Exercise — The required output is the line containing "The leptogenesis efficiency" through the final line of the material below, printed exactly, with no other lines.

Provided records —
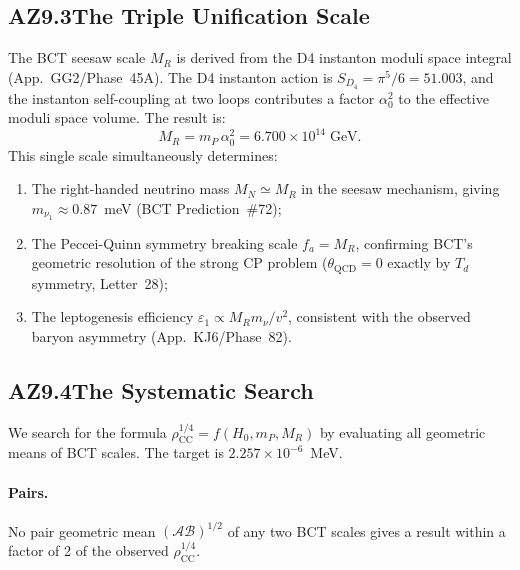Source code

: \documentclass[aps,prl,twocolumn,showpacs,preprintnumbers]{revtex4-2}
\newcommand{\azero}{\alpha_0}
\newcommand{\SD}{S_{D_4}}
\newcommand{\mP}{m_P}
\newcommand{\MR}{M_R}
\newcommand{\rhoCC}{\rho_{\mathrm{CC}}}
\newcommand{\Hzero}{H_0}
\begin{document}
\subsection*{AZ9.3\quad The Triple Unification Scale}

The BCT seesaw scale $\MR$ is derived from the D4 instanton moduli space
integral (App.~GG2/Phase~45A). The D4 instanton action is
$\SD = \pi^5/6 = 51.003$, and the instanton self-coupling at two loops
contributes a factor $\azero^2$ to the effective moduli space volume.
The result is:
\begin{equation}
  \MR = \mP\,\azero^2 = 6.700\times10^{14}\;\text{GeV}.
  \label{eq:MR_app}
\end{equation}
This single scale simultaneously determines:
\begin{enumerate}
  \item The right-handed neutrino mass $M_N \simeq \MR$ in the seesaw
    mechanism, giving $m_{\nu_1} \approx 0.87$~meV (BCT Prediction~\#72);
  \item The Peccei-Quinn symmetry breaking scale $f_a = \MR$, confirming
    BCT's geometric resolution of the strong CP problem
    ($\theta_{\mathrm{QCD}} = 0$ exactly by $T_d$ symmetry, Letter~28);
  \item The leptogenesis efficiency $\varepsilon_1 \propto \MR m_\nu/v^2$,
    consistent with the observed baryon asymmetry (App.~KJ6/Phase~82).
\end{enumerate}

\subsection*{AZ9.4\quad The Systematic Search}

We search for the formula $\rhoCC^{1/4} = f(\Hzero, \mP, \MR)$ by
evaluating all geometric means of BCT scales. The target is
$2.257\times10^{-6}$~MeV.

\paragraph{Pairs.} No pair geometric mean $(\mathcal{A}\mathcal{B})^{1/2}$
of any two BCT scales gives a result within a factor of 2 of the observed
$\rhoCC^{1/4}$.
\end{document}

Task answer —
  \item The leptogenesis efficiency $\varepsilon_1 \propto \MR m_\nu/v^2$,
    consistent with the observed baryon asymmetry (App.~KJ6/Phase~82).
\end{enumerate}

\subsection*{AZ9.4\quad The Systematic Search}

We search for the formula $\rhoCC^{1/4} = f(\Hzero, \mP, \MR)$ by
evaluating all geometric means of BCT scales. The target is
$2.257\times10^{-6}$~MeV.

\paragraph{Pairs.} No pair geometric mean $(\mathcal{A}\mathcal{B})^{1/2}$
of any two BCT scales gives a result within a factor of 2 of the observed
$\rhoCC^{1/4}$.
\end{document}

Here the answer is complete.